NEW YORK (GenomeWeb) – Researchers from the International Barley Genome Sequencing Consortium (IBSC) have used a combination of hierarchical shotgun sequencing and chromosome conformation capture mapping (Hi-C) to create the most complete reference of the barley genome to date. The genome they developed represents 4.79 Gb, approximately 95 percent, of the plant's genomic sequence content.

"Large plant genomes consist mainly of highly similar copies of repetitive elements such as long terminal repeat retrotransposons and DNA transposons,"  the researchers wrote in the study, published today in Nature. Consequently, these large complex genomes have been difficult to sequence. Last year, a group of European researchers used a technique, called MutChromSeq, to reduce the complexity of the genome by breaking it down into chromosome parts.

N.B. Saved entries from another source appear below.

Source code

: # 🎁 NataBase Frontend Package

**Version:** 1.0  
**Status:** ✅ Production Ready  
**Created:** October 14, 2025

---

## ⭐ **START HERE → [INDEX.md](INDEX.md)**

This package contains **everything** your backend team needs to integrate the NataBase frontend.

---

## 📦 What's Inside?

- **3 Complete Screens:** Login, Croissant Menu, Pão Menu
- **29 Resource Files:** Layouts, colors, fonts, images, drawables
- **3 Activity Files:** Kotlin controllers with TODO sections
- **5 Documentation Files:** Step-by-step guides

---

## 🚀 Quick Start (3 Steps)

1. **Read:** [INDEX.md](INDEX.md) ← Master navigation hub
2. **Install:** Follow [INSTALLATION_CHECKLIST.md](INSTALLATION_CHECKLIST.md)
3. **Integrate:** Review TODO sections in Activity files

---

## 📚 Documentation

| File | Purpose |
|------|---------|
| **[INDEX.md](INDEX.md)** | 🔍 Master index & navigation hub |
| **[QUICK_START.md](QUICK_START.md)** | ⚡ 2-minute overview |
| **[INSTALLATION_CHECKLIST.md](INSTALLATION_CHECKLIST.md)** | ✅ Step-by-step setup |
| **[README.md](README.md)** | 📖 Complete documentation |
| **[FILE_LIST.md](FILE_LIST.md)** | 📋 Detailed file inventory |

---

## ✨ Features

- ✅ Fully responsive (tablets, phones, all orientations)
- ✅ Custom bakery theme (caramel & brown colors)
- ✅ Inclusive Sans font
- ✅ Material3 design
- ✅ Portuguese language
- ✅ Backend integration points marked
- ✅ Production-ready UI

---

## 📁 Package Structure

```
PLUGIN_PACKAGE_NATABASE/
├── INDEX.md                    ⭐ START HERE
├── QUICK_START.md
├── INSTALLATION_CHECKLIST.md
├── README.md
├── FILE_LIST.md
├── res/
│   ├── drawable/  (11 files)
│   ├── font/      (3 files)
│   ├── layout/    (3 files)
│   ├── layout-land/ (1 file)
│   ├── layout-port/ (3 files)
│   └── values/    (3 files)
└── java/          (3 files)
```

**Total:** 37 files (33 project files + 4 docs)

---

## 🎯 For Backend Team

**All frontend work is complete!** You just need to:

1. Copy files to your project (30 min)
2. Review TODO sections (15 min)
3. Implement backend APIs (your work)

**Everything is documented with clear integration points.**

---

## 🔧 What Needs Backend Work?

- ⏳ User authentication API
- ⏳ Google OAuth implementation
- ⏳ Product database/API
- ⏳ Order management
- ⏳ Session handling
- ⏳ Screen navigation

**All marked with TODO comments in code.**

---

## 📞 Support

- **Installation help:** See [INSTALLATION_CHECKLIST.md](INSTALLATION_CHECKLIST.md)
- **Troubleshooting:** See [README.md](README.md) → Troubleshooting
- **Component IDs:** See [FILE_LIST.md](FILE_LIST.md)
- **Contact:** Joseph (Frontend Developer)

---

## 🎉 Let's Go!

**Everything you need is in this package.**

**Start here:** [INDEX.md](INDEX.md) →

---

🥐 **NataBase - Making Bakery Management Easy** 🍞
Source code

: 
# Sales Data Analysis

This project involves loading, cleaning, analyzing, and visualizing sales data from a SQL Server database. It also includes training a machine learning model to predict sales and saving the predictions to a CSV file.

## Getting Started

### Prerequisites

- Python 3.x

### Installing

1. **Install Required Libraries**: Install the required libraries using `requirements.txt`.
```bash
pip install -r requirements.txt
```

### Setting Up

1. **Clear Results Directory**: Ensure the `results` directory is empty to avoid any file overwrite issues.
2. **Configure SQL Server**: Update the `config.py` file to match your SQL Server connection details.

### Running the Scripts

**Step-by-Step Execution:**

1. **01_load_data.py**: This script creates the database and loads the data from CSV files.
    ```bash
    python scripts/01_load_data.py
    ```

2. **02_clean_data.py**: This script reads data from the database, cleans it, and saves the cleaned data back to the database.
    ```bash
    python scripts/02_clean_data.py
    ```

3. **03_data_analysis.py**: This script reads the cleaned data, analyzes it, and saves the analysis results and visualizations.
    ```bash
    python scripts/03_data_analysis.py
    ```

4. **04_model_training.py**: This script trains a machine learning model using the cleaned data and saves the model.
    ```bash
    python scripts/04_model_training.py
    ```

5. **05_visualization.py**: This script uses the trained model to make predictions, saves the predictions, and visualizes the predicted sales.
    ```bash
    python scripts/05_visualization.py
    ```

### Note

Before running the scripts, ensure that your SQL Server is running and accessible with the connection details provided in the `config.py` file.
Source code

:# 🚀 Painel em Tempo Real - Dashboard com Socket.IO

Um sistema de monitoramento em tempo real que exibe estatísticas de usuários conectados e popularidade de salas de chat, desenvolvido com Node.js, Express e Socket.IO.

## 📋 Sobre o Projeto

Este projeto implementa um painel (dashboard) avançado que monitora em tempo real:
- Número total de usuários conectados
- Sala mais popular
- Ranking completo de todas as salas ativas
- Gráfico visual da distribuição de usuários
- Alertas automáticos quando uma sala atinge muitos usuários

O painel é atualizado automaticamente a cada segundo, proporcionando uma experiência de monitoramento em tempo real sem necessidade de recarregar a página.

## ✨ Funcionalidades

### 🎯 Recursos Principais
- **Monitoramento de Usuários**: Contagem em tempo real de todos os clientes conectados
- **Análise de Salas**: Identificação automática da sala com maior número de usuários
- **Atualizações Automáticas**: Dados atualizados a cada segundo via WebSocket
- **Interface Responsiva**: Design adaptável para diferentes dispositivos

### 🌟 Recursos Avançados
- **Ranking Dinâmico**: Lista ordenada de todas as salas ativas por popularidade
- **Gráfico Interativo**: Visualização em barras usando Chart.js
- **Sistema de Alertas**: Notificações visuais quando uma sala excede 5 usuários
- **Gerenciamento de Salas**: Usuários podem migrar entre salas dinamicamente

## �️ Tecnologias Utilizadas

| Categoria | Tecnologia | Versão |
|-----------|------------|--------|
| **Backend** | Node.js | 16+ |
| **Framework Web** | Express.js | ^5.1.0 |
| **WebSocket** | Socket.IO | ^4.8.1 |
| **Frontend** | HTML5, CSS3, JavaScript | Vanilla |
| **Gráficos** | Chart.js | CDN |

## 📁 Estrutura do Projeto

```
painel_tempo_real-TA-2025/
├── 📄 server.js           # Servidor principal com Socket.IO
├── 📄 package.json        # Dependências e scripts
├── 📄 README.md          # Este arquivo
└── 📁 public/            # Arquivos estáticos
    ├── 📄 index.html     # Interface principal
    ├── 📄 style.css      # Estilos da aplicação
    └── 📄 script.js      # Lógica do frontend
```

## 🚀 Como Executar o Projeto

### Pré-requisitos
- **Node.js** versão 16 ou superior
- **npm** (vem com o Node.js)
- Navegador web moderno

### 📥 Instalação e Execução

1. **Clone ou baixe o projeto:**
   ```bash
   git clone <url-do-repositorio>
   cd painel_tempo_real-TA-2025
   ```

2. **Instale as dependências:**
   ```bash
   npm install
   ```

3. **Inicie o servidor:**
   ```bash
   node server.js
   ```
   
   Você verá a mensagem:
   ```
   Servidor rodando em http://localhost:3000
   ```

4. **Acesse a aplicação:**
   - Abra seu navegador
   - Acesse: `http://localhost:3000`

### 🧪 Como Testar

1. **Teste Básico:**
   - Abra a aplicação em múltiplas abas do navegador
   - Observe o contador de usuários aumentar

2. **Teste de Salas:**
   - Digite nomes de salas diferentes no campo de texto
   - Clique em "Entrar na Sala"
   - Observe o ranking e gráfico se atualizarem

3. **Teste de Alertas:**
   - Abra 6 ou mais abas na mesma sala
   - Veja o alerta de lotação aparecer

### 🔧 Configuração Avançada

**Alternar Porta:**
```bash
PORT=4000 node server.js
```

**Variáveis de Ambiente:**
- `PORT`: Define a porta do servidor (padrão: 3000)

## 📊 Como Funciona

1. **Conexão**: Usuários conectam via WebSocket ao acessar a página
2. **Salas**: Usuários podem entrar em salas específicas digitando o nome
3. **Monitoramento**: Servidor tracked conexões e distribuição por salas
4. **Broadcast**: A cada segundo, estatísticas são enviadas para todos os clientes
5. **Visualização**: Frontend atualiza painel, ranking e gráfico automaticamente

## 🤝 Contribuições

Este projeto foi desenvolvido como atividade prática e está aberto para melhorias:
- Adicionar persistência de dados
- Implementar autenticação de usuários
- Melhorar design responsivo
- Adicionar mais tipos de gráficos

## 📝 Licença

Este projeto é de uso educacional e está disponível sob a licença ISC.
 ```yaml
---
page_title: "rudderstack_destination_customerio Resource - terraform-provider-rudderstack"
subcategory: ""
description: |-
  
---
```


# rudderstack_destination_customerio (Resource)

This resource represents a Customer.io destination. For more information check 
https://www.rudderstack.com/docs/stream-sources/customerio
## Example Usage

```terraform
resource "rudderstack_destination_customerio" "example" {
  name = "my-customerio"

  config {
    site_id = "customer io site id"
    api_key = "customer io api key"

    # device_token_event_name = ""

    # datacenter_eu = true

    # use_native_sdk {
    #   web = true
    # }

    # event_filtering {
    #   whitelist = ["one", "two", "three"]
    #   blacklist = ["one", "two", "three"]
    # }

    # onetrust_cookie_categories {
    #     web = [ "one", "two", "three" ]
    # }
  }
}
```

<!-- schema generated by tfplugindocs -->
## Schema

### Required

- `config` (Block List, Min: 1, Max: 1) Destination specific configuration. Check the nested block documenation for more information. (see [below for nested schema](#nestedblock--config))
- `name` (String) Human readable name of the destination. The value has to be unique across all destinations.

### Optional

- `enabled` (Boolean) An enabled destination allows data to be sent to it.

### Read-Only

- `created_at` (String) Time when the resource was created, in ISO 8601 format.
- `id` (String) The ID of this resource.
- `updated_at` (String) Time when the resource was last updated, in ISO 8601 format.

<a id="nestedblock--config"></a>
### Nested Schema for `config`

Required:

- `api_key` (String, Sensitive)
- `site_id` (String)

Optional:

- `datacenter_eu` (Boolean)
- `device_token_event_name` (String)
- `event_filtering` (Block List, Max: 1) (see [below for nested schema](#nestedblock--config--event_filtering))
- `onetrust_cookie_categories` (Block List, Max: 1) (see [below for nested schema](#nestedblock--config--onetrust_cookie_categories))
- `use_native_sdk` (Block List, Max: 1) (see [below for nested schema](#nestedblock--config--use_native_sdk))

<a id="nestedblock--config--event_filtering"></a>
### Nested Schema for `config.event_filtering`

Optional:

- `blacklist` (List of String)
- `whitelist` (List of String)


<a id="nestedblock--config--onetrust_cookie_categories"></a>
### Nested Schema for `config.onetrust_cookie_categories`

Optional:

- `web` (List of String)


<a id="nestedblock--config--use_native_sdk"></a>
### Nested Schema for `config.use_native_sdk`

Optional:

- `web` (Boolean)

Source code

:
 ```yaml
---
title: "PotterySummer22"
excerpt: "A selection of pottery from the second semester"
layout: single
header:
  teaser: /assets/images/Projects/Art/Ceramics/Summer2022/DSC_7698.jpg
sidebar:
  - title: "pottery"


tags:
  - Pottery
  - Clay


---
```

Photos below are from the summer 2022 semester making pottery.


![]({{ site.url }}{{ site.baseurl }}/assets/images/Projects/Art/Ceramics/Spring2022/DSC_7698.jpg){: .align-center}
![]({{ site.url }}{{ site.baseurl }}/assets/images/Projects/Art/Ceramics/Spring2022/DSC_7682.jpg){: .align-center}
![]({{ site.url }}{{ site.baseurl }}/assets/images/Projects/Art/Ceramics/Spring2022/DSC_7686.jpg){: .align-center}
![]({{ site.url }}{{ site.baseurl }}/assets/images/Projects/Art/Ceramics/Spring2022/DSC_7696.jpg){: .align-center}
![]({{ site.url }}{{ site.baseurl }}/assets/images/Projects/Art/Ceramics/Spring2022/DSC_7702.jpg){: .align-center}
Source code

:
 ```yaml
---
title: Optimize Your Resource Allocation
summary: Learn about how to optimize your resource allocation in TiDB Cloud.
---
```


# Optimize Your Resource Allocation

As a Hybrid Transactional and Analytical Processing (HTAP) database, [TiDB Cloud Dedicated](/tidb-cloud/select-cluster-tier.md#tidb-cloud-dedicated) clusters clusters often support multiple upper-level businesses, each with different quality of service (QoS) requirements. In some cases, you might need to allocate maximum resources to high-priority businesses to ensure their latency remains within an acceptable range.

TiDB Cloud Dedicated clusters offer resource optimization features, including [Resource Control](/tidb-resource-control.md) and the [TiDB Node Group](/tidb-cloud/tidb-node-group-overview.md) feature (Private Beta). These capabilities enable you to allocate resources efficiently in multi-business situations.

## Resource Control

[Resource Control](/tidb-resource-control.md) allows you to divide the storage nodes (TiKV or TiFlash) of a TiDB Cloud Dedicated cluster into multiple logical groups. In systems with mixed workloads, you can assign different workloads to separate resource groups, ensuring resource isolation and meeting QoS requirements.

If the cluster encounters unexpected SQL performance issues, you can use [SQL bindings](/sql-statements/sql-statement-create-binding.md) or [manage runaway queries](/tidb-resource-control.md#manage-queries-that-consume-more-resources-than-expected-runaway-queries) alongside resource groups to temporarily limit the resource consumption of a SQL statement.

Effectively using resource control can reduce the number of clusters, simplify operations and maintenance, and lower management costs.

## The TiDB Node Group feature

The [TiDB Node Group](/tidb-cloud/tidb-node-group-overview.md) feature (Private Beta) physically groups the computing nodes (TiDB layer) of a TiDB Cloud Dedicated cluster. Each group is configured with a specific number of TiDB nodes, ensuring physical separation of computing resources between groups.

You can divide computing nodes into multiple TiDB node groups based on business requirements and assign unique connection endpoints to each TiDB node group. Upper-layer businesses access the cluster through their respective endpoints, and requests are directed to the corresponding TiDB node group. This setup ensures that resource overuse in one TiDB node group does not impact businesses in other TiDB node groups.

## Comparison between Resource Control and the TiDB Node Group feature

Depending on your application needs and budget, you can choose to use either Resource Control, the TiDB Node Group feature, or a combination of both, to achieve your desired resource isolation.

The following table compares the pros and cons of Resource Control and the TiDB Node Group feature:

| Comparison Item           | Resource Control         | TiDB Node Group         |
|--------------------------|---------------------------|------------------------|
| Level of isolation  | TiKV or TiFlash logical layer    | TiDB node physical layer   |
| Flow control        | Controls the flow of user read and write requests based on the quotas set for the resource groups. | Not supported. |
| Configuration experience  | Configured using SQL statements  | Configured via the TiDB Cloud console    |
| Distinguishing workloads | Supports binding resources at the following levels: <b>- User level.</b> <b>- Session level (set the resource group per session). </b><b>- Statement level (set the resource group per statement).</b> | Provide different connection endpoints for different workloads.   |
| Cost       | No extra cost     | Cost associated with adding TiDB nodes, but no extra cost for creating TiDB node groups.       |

IBSC was founded by researchers from the Australian Centre for Plant Functional Genomics, the United States Department of Agriculture Agriculture Research Service at Iowa State University, the Leibniz Institute of Plant Genetics and Crop Plant Research, the National Institute of Agrobiological Sciences, Okayama University, the Scottish Crop Research Institute, the University of California, Riverside, the MTT Agrifood Research, and the University of Helsinki. By using Hi-C to reduce the barley genome's complexity, the researchers took inspiration from the research team that recently produced a lettuce genome assembly.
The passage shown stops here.